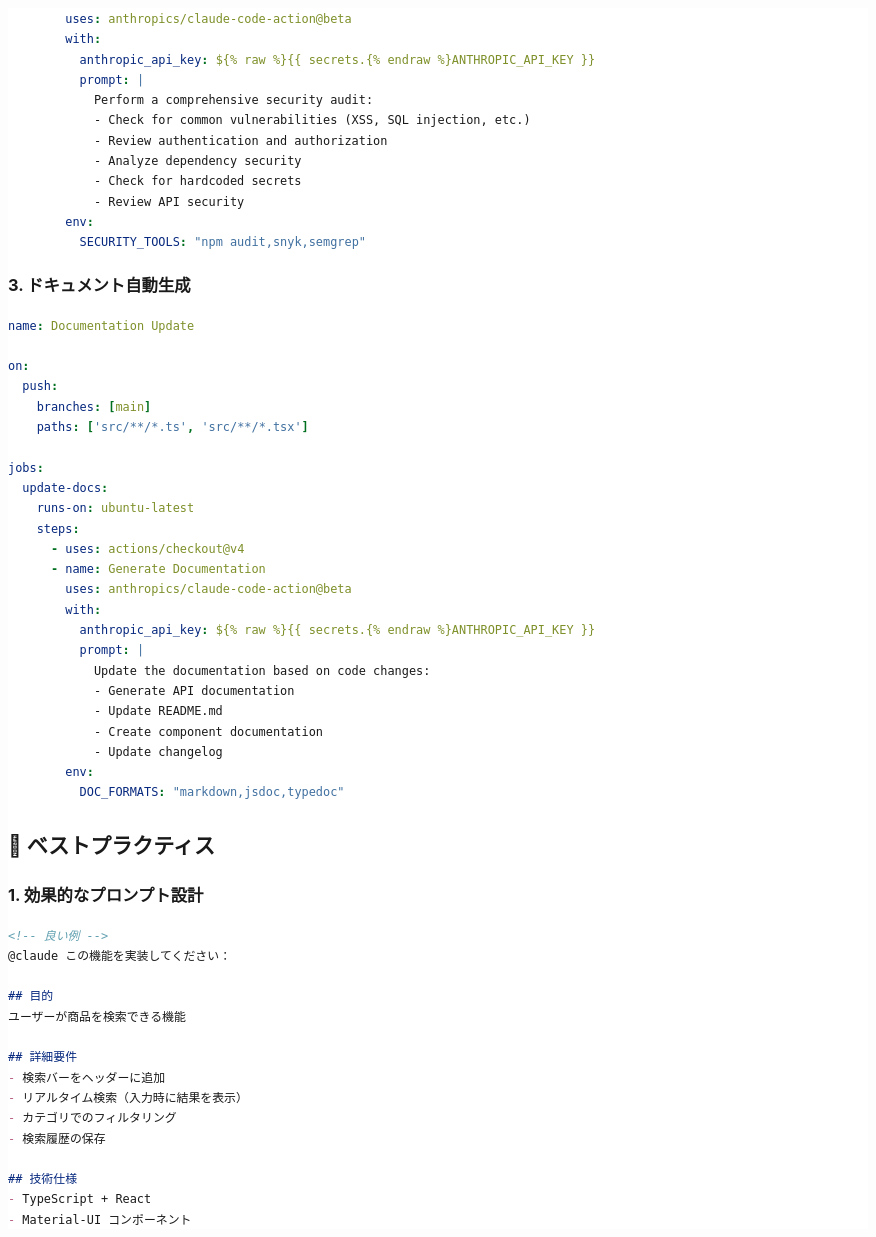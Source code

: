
 ```yaml
        uses: anthropics/claude-code-action@beta
        with:
          anthropic_api_key: ${% raw %}{{ secrets.{% endraw %}ANTHROPIC_API_KEY }}
          prompt: |
            Perform a comprehensive security audit:
            - Check for common vulnerabilities (XSS, SQL injection, etc.)
            - Review authentication and authorization
            - Analyze dependency security
            - Check for hardcoded secrets
            - Review API security
        env:
          SECURITY_TOOLS: "npm audit,snyk,semgrep"
```

### 3. ドキュメント自動生成

```yaml
name: Documentation Update

on:
  push:
    branches: [main]
    paths: ['src/**/*.ts', 'src/**/*.tsx']

jobs:
  update-docs:
    runs-on: ubuntu-latest
    steps:
      - uses: actions/checkout@v4
      - name: Generate Documentation
        uses: anthropics/claude-code-action@beta
        with:
          anthropic_api_key: ${% raw %}{{ secrets.{% endraw %}ANTHROPIC_API_KEY }}
          prompt: |
            Update the documentation based on code changes:
            - Generate API documentation
            - Update README.md
            - Create component documentation
            - Update changelog
        env:
          DOC_FORMATS: "markdown,jsdoc,typedoc"
```

## 🎯 ベストプラクティス

### 1. 効果的なプロンプト設計

```markdown
<!-- 良い例 -->
@claude この機能を実装してください：

## 目的
ユーザーが商品を検索できる機能

## 詳細要件
- 検索バーをヘッダーに追加
- リアルタイム検索（入力時に結果を表示）
- カテゴリでのフィルタリング
- 検索履歴の保存

## 技術仕様
- TypeScript + React
- Material-UI コンポーネント
```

# WORK INSTRUCTIONS
Take each line of the material above that holds the string "name" and copy it.

# RESPONSE AREA
name: Documentation Update
      - name: Generate Documentation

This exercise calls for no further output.